What experimental approaches should be used to study YedZ across different bacterial species?

A comprehensive comparative analysis of YedZ across different bacterial pathogens would involve:

• Phylogenetic Analysis: Constructing phylogenetic trees based on YedZ sequences to understand evolutionary relationships and conservation.

• Structural Comparison: Using computational modeling and structural biology techniques to compare:

  • Heme-binding pockets

  • Protein-protein interaction surfaces

  • Membrane topology

• Functional Complementation: Testing whether YedZ from different species can complement each other's function in knockout strains.

• Species-specific Adaptations: Identifying unique features of YedZ in different bacterial species that might reflect adaptation to specific host environments or ecological niches.

• Heterologous Expression: Expressing YedZ from different bacterial species in a common background strain to compare functional properties under identical conditions.

This comparative approach could reveal conserved regions essential for function across species, as well as species-specific adaptations that might be relevant for pathogenesis or antimicrobial development.

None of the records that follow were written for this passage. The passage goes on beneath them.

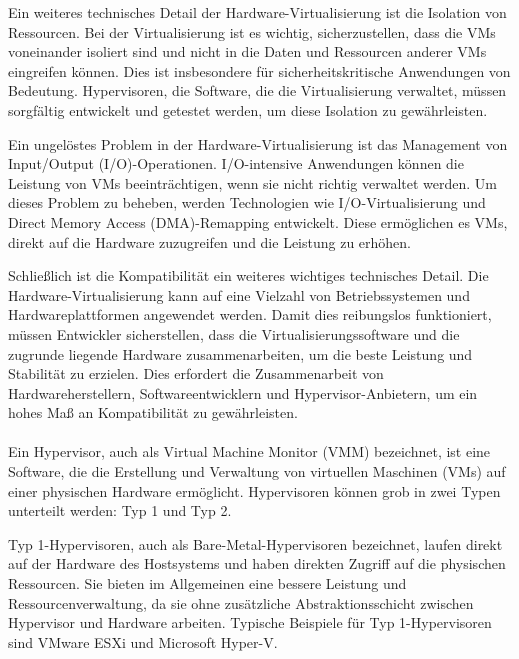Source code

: Ein weiteres technisches Detail der Hardware-Virtualisierung ist die Isolation von Ressourcen. Bei der Virtualisierung ist es wichtig, sicherzustellen, dass die VMs voneinander isoliert sind und nicht in die Daten und Ressourcen anderer VMs eingreifen können. Dies ist insbesondere für sicherheitskritische Anwendungen von Bedeutung. Hypervisoren, die Software, die die Virtualisierung verwaltet, müssen sorgfältig entwickelt und getestet werden, um diese Isolation zu gewährleisten.

Ein ungelöstes Problem in der Hardware-Virtualisierung ist das Management von Input/Output (I/O)-Operationen. I/O-intensive Anwendungen können die Leistung von VMs beeinträchtigen, wenn sie nicht richtig verwaltet werden. Um dieses Problem zu beheben, werden Technologien wie I/O-Virtualisierung und Direct Memory Access (DMA)-Remapping entwickelt. Diese ermöglichen es VMs, direkt auf die Hardware zuzugreifen und die Leistung zu erhöhen.

Schließlich ist die Kompatibilität ein weiteres wichtiges technisches Detail. Die Hardware-Virtualisierung kann auf eine Vielzahl von Betriebssystemen und Hardwareplattformen angewendet werden. Damit dies reibungslos funktioniert, müssen Entwickler sicherstellen, dass die Virtualisierungssoftware und die zugrunde liegende Hardware zusammenarbeiten, um die beste Leistung und Stabilität zu erzielen. Dies erfordert die Zusammenarbeit von Hardwareherstellern, Softwareentwicklern und Hypervisor-Anbietern, um ein hohes Maß an Kompatibilität zu gewährleisten. 
\\\\
Ein Hypervisor, auch als Virtual Machine Monitor (VMM) bezeichnet, ist eine Software, die die Erstellung und Verwaltung von virtuellen Maschinen (VMs) auf einer physischen Hardware ermöglicht. Hypervisoren können grob in zwei Typen unterteilt werden: Typ 1 und Typ 2.

Typ 1-Hypervisoren, auch als Bare-Metal-Hypervisoren bezeichnet, laufen direkt auf der Hardware des Hostsystems und haben direkten Zugriff auf die physischen Ressourcen. Sie bieten im Allgemeinen eine bessere Leistung und Ressourcenverwaltung, da sie ohne zusätzliche Abstraktionsschicht zwischen Hypervisor und Hardware arbeiten. Typische Beispiele für Typ 1-Hypervisoren sind VMware ESXi und Microsoft Hyper-V.


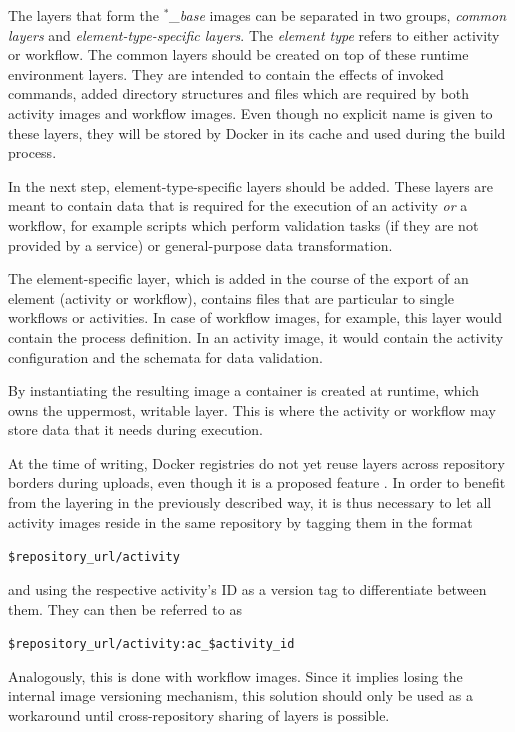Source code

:  The layers that form the \emph{$^*$\_base} images can be separated in two groups, \emph{common layers} and \emph{element-type-specific layers}. The \emph{element type} refers to either activity or workflow.
  The common layers should be created on top of these runtime environment layers. They are intended to contain the effects of invoked commands, added directory structures and files which are required by both activity images and workflow images. Even though no explicit name is given to these layers, they will be stored by Docker in its cache and used during the build process.

  In the next step, element-type-specific layers should be added. These layers are meant to contain data that is required for the execution of an activity \emph{or} a workflow, for example scripts which perform validation tasks (if they are not provided by a service) or general-purpose data transformation.

  The element-specific layer, which is added in the course of the export of an element (activity or workflow), contains files that are particular to single workflows or activities. In case of workflow images, for example, this layer would contain the process definition. In an activity image, it would contain the activity configuration and the schemata for data validation.

  By instantiating the resulting image a container is created at runtime, which owns the uppermost, writable layer. This is where the activity or workflow may store data that it needs during execution.

  At the time of writing, Docker registries do not yet reuse layers across repository borders during uploads, even though it is a proposed feature \cite{Mcgowan2015Proposal}. In order to benefit from the layering in the previously described way, it is thus necessary to let all activity images reside in the same repository by tagging them in the format

  \centerline{\texttt{\$repository\_url/activity}}

  and using the respective activity's \ac{ID} as a version tag to differentiate between them. They can then be referred to as

  \centerline{\texttt{\$repository\_url/activity:ac\_\$activity\_id}}

  Analogously, this is done with workflow images. Since it implies losing the internal image versioning mechanism, this solution should only be used as a workaround until cross-repository sharing of layers is possible.

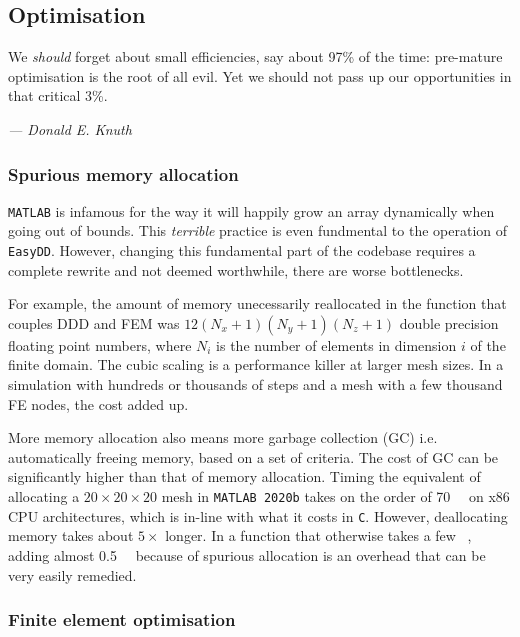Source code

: \subsection{Optimisation}
\renewcommand{\epigraphflush}{flushright}
\renewcommand{\textflush}{flushright}
\setlength{\epigraphwidth}{0.75\linewidth}
\epigraph{We \emph{should} forget about small efficiencies, say about 97\% of the time: pre-mature optimisation is the root of all evil. Yet we should not pass up our opportunities in that critical 3\%.}{\textit{--- Donald E. Knuth \cite[p.~268]{knuth1974structured}}}

\subsubsection{Spurious memory allocation}\label{ss:memAlloc}

\texttt{MATLAB} is infamous for the way it will happily grow an array dynamically when going out of bounds. This \emph{terrible} practice is even fundmental to the operation of \texttt{EasyDD}. However, changing this fundamental part of the codebase requires a complete rewrite and not deemed worthwhile, there are worse bottlenecks.

For example, the amount of memory unecessarily reallocated in the function that couples DDD and FEM was $12(N_x + 1)(N_y + 1)(N_z + 1)$ double precision floating point numbers, where $N_i$ is the number of elements in dimension $i$ of the finite domain. The cubic scaling is a performance killer at larger mesh sizes. In a simulation with hundreds or thousands of steps and a mesh with a few thousand FE nodes, the cost added up.

More memory allocation also means more garbage collection (GC) \cite{hanson1990fast} i.e. automatically freeing memory, based on a set of criteria. The cost of GC can be significantly higher than that of memory allocation. Timing the equivalent of allocating a $20 \times 20 \times 20$ mesh in \texttt{MATLAB 2020b} takes on the order of \SI{70}{\micro\sec} on x86 CPU architectures, which is in-line with what it costs in \texttt{C}. However, deallocating memory takes about $5 \times$ longer. In a function that otherwise takes a few \si{\milli\sec}, adding almost \SI{0.5}{\milli\sec} because of spurious allocation is an overhead that can be very easily remedied.

\subsubsection{Finite element optimisation}\label{ss:feOpt}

What emerging technologies could advance our understanding of YedZ function?

Several cutting-edge technologies hold promise for deeper insights into YedZ biology:

• Cryo-electron Microscopy: For high-resolution structural studies of YedZ alone or in complex with partner proteins.

• Hydrogen-Deuterium Exchange Mass Spectrometry (HDX-MS): To map protein dynamics and interaction surfaces under different conditions.

• Single-molecule FRET: To study conformational changes and protein-protein interactions in real-time.

• Chemical Cross-linking Coupled with Mass Spectrometry: To identify interaction partners and map interaction surfaces.

• CRISPR-Cas9 Genome Editing: For precise modification of YedZ in its native genomic context to study structure-function relationships.

• Protein Engineering: Creating chimeric proteins or introducing unnatural amino acids to probe specific aspects of YedZ function.

• In vivo Imaging: Using fluorescently tagged YedZ to track its localization and dynamics during infection processes.

These advanced techniques, when combined with more traditional biochemical and microbiological approaches, can provide a comprehensive understanding of YedZ function in bacterial physiology and pathogenesis.